Just 14 minutes for the first spammer. Oh dear.
For the spambot registrations, I have a few suggestions:
1) Email requests instead of signup
- keep the forum at "none allowed"
- have a major post inviting people wanting to join to send an email to a communal account. But written in non-copiable form.
Something like "armadillorunforummembership at gmail dot com". And we can ask for something specific in the title too, if that helps with filtering. You guys probably know what works to foil spammers better than me.....
Also, the thread could be updated every time the email account is "cleaned", so if someone is trying to join and they get missed, they can see they need to try again, and shout louder.
If a genuine user is detected, the "admin" can switch it on for a few minutes to create the new account, and then shut it off again.
Someone would still need to check the email account (I can do that, but it can be "communal" too, since it's sole purpose is forum registrations), but I think it'll be much easier than trying to keep the flood of spam accounts at bay.
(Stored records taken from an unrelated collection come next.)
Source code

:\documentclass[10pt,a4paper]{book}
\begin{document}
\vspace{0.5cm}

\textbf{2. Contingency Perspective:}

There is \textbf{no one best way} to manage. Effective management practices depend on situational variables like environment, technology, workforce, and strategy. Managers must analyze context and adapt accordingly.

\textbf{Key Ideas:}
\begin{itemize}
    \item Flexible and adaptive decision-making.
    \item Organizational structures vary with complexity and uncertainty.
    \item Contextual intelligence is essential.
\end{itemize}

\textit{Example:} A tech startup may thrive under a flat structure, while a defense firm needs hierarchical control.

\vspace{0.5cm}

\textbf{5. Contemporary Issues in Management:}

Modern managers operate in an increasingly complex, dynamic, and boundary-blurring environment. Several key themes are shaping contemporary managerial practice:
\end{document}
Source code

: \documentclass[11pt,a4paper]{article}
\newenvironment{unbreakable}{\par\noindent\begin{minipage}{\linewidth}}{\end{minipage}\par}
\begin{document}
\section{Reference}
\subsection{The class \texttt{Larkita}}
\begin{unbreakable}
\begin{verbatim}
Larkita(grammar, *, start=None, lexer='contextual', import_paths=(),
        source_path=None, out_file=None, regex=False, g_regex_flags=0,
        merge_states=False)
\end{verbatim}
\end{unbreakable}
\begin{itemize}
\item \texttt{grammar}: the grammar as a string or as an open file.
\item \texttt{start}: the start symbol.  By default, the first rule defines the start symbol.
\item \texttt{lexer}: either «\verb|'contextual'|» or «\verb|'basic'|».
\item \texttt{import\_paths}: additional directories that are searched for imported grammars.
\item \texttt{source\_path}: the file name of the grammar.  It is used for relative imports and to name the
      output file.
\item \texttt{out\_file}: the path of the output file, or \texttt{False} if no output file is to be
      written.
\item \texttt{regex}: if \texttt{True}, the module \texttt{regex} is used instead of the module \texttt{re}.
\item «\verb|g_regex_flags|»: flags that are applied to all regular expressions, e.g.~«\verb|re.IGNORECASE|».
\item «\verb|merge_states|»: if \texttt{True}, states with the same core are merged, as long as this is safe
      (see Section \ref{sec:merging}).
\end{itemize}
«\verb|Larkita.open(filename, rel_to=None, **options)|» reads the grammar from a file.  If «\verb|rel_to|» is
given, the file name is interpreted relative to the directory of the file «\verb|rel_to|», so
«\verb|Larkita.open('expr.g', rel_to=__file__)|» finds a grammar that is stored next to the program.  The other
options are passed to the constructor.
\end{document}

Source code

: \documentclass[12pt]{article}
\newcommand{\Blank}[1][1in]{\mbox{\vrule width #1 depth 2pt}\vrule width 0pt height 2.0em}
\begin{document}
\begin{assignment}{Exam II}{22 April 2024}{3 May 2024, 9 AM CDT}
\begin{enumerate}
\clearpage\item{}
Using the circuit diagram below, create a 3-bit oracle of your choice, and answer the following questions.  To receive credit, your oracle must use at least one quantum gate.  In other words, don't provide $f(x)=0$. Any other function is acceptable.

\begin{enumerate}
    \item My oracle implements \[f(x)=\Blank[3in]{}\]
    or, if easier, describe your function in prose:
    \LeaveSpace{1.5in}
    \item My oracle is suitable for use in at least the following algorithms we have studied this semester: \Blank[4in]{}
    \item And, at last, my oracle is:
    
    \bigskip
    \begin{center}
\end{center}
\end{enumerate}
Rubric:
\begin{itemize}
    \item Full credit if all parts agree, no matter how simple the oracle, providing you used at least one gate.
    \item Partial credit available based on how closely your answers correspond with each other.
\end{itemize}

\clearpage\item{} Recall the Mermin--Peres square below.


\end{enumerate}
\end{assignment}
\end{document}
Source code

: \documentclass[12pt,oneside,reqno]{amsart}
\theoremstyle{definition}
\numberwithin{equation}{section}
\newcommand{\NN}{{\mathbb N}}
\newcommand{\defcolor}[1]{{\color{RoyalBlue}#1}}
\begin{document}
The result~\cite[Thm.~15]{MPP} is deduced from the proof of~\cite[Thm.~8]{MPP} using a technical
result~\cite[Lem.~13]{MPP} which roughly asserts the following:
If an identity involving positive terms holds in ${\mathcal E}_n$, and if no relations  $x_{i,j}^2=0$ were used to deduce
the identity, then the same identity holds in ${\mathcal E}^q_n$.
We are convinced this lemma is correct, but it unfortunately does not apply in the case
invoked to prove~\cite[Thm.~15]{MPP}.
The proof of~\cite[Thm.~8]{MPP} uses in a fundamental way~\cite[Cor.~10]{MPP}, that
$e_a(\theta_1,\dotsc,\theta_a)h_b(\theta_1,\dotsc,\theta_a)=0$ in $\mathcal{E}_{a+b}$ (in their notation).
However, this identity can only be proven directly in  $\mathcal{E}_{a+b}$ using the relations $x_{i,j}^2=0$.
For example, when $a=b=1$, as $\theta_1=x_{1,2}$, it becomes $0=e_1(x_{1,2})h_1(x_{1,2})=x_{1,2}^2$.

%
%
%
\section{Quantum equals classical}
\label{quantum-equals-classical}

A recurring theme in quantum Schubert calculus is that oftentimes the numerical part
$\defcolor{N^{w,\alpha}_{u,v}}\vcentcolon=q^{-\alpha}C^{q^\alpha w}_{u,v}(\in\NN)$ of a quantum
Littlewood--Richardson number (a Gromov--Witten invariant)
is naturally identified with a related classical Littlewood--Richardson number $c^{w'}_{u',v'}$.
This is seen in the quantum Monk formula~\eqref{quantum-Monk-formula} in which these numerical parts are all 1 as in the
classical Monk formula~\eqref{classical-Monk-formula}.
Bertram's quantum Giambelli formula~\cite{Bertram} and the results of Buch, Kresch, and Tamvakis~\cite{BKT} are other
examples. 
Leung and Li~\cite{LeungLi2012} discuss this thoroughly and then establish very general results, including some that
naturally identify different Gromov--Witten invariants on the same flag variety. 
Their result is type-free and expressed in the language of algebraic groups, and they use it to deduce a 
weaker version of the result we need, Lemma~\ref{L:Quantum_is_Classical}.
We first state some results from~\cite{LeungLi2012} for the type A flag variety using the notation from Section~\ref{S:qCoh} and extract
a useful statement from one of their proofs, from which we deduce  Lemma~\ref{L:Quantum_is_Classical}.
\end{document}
I think it was that flood that prompted Peter Stock to switch to the self-authorisation and queued post approval about a year ago. If the flow increases too much, we register a new email account and abandon the old to google..... (changing the forum thread to reflect the new email address).
That's the best benefit - it shifts the flood of new information to another server, as well as limiting that flood in the first place.
2) Revert to Admin account approval before posting is allowed.
We could probably cope with sifting through 10 or so new accounts daily (maybe up to 50 per day short term), if the forum registrations setting is reverted back to the admin approval requirement of old. But a couple of days ago, one spammer registered 25 accounts all at once, so if we leave a crack open, it'll be forced wider.
I'm happy to give this a go, watching and seeing if it is manageable, if this is the preferred option.
Although, 14 minutes for the first hit...... I'm worried....
3) Permissions of user groups - allow new users to PM, but not post.
New users are rare, but not extinct. As SketchyGalore and Reuben have proven over the past month. Their ability to PM proved invaluable to their approval.
The further possibility is to add a new user group, with permissions to PM only, and not submit posts. Any new account registrations go in there. Peter Stock said he wasn't flooded with PMs even though his forum thread to new users said to do so.
Or, that if new users by default go to the "registered users" group, then the existing members get shifted to an "approved user" group with posting permissions, and the registered users group is denied.
4) move home, or software
Or, we shift to Andrew's server, as he says he has no trouble at all with spam registrations.....
Does smf have better anti-spam properties? I have no idea about this one.....
It's lovely to have the problem of having to choose.
But I'm not the expert here, so whatever PeterT, Andrew, and probably PeterS think would work best, I'll go with.
I have the time to admin for the foreseeable future (ie volunteering for all of the above). So don't worry about it being neglected. I'll shout if / when that time comes.